If $U \subset Y$ then the fibre product $U \times_Y X$ should be thought of as the preimage $f^{-1}(U)$. Similarly, if you are happy about thinking of points of $Y$ as being morphisms from Specs of fields then the fibre at a point $x: Spec k \to Y$ is the fibre product $Spec k \times_Y X$, often denoted $X_x$ or $X \otimes_Y k$.
Now, if you are working with varieties (or schemes of locally of finite type) over the complex numbers (or an algebraically closed field) then that's that. However in the general setting it is important to understand how your variety behaves under field extensions, and often a property is true for every finite extension if and only if it's true over the algebraic closure, that's a good reason to define the geometric fibres to be $X \otimes_Y \overline{k}$.
I guess the reason they are called geometric is that, first of all there is no Galois group acting, and second there are no phantom points appearing in the following sense.
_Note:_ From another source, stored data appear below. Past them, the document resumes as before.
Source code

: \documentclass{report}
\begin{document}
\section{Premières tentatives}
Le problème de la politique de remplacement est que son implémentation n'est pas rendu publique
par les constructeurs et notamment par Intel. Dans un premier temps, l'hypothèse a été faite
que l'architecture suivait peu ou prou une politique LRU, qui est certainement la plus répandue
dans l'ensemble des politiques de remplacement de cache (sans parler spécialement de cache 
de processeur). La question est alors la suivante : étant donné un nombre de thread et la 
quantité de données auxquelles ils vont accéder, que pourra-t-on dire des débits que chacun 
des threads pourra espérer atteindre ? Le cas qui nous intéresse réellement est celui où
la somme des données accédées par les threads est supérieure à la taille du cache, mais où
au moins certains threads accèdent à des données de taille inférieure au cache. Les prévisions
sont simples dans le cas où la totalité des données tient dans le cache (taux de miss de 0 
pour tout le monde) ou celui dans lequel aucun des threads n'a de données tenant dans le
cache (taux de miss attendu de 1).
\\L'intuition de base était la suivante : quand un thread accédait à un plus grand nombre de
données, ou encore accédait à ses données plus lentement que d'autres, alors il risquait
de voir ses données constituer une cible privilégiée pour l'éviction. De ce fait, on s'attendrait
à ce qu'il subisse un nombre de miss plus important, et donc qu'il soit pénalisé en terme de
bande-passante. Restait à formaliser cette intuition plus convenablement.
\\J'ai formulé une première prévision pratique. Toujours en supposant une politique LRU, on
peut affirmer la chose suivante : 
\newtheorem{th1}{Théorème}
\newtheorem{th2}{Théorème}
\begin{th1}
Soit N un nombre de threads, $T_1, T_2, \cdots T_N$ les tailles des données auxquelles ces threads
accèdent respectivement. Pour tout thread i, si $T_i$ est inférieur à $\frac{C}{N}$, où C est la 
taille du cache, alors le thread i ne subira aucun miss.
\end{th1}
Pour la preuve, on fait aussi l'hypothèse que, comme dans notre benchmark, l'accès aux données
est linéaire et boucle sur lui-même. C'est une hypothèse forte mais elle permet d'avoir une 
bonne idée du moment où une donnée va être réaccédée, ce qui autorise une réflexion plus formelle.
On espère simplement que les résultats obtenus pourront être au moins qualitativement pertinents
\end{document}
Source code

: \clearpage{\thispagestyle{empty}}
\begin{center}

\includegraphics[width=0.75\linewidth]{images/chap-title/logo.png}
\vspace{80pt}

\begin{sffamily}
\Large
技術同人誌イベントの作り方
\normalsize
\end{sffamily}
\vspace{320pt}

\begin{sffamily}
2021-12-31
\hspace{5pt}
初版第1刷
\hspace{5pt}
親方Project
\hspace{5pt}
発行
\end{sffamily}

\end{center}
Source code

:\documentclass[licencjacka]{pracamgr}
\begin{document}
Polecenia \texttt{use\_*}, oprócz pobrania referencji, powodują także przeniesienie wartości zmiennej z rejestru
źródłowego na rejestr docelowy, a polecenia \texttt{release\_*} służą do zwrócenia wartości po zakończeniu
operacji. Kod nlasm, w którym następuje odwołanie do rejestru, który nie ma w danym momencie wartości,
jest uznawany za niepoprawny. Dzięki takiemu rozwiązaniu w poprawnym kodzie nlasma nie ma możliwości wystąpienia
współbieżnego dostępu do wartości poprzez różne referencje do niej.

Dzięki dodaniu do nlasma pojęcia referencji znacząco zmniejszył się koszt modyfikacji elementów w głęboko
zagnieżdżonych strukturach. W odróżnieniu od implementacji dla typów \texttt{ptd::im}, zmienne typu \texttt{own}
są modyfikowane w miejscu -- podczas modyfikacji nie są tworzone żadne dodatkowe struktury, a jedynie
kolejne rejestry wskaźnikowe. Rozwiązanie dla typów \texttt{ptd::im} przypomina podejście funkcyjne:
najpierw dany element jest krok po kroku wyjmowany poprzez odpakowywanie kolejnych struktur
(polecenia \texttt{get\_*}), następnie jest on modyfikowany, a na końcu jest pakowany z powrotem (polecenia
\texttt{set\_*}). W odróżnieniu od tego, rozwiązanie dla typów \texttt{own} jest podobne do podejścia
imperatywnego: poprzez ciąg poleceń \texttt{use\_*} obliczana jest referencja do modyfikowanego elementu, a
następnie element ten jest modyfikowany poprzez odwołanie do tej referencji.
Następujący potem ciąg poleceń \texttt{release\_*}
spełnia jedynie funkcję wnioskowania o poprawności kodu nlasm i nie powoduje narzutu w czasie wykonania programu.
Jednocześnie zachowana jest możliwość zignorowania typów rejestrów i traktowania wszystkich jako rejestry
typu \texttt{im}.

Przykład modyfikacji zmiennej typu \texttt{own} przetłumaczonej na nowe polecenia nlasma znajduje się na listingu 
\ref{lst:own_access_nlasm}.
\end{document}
If you take $x^2 + y^2 = -1$ over the reals, then it won't have any real solutions but will have complex solutions.
If $X = Spec R = k[x_1,\ldots,x_n]/(f_1,\ldots,f_r)$ is an affine variety then points of X should correspond to simultaneous solutions to the $f_i$. If you want the solutions to be in some field extension $L$, then these correspond to morphisms of k-algebras $R \to L$. Reversing arrows, these correspond to scheme morphisms $Spec L \to X$.